◆ **Task to carry out**
Take the data below and extract the lines from the one with "18.76°C, 습도: 48%" to the one with "With .net Command", inclusive, exactly as written.

Saved data entries
------------------------------------
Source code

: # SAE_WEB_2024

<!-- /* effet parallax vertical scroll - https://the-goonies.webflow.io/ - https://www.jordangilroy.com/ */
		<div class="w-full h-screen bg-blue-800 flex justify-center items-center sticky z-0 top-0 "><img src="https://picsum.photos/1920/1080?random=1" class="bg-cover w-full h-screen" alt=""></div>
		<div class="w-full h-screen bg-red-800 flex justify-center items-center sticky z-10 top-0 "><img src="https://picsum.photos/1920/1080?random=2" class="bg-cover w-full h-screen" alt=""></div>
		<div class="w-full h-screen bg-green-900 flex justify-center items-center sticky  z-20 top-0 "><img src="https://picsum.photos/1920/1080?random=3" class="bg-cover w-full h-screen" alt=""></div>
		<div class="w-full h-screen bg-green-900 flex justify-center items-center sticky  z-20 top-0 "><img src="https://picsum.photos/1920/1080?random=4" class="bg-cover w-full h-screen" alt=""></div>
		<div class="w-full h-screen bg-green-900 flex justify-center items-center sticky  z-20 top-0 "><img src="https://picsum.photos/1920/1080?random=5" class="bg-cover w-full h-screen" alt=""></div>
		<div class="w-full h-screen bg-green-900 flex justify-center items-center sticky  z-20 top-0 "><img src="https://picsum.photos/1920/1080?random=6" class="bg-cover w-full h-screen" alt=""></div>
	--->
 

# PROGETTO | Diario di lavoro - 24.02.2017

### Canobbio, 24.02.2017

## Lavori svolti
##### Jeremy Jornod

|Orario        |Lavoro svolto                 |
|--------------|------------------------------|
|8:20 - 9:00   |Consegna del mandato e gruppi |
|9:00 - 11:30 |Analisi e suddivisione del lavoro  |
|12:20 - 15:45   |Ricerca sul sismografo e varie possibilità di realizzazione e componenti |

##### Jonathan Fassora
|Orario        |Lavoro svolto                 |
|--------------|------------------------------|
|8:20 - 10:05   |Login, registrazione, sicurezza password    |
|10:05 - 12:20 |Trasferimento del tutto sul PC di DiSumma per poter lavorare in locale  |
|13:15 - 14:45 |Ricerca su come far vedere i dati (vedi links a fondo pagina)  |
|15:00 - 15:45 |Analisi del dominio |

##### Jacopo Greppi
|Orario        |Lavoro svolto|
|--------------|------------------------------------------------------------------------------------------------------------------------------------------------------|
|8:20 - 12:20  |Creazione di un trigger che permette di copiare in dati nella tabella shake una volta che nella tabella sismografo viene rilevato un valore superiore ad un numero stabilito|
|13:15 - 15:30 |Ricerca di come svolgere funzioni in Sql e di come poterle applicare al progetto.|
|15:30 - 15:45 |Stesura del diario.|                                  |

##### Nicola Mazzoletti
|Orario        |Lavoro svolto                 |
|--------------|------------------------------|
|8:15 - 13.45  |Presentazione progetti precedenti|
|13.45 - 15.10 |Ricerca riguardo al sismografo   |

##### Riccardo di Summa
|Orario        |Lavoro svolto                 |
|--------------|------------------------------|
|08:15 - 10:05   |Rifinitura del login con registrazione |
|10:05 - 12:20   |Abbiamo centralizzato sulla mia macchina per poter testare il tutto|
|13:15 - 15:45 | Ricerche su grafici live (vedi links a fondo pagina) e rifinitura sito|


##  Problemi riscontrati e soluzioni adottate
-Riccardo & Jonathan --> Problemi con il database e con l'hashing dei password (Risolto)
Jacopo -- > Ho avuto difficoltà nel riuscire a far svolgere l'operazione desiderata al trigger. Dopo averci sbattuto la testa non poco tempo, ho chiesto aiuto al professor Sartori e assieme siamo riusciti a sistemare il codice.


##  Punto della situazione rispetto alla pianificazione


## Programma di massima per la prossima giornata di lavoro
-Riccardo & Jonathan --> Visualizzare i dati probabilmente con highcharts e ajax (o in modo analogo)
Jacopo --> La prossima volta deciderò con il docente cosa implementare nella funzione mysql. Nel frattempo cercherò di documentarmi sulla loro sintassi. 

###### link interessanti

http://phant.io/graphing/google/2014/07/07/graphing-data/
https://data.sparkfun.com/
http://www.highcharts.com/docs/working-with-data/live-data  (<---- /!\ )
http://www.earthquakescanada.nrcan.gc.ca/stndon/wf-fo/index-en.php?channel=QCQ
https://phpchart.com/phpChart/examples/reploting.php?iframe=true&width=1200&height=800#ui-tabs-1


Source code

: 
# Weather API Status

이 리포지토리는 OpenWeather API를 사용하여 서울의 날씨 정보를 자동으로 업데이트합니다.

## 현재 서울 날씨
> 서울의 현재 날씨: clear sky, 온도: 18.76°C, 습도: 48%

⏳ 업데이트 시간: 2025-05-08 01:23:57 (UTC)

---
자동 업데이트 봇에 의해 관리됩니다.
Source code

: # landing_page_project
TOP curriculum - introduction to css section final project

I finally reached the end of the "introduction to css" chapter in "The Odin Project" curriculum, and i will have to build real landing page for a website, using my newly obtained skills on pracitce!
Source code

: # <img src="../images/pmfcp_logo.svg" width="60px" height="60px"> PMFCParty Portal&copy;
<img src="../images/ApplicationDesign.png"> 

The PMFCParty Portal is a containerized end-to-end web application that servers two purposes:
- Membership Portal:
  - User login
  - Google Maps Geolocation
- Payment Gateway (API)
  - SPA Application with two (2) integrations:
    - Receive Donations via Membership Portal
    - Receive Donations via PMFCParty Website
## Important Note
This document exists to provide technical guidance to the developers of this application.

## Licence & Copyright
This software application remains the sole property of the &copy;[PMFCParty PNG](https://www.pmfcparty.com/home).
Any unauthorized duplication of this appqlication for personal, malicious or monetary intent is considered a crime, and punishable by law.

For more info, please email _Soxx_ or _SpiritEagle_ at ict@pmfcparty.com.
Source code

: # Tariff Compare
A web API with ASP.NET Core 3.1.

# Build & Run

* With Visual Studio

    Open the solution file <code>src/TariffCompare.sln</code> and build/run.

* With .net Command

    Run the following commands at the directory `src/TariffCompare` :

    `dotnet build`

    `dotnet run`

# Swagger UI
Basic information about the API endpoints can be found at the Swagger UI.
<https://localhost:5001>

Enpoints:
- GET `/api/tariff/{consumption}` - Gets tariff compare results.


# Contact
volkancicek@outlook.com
------------------------------------
◆ **Expected output**
> 서울의 현재 날씨: clear sky, 온도: 18.76°C, 습도: 48%

⏳ 업데이트 시간: 2025-05-08 01:23:57 (UTC)

---
자동 업데이트 봇에 의해 관리됩니다.
Source code

: # landing_page_project
TOP curriculum - introduction to css section final project

I finally reached the end of the "introduction to css" chapter in "The Odin Project" curriculum, and i will have to build real landing page for a website, using my newly obtained skills on pracitce!
Source code

: # <img src="../images/pmfcp_logo.svg" width="60px" height="60px"> PMFCParty Portal&copy;
<img src="../images/ApplicationDesign.png"> 

The PMFCParty Portal is a containerized end-to-end web application that servers two purposes:
- Membership Portal:
  - User login
  - Google Maps Geolocation
- Payment Gateway (API)
  - SPA Application with two (2) integrations:
    - Receive Donations via Membership Portal
    - Receive Donations via PMFCParty Website
## Important Note
This document exists to provide technical guidance to the developers of this application.

## Licence & Copyright
This software application remains the sole property of the &copy;[PMFCParty PNG](https://www.pmfcparty.com/home).
Any unauthorized duplication of this appqlication for personal, malicious or monetary intent is considered a crime, and punishable by law.

For more info, please email _Soxx_ or _SpiritEagle_ at ict@pmfcparty.com.
Source code

: # Tariff Compare
A web API with ASP.NET Core 3.1.

# Build & Run

* With Visual Studio

    Open the solution file <code>src/TariffCompare.sln</code> and build/run.

* With .net Command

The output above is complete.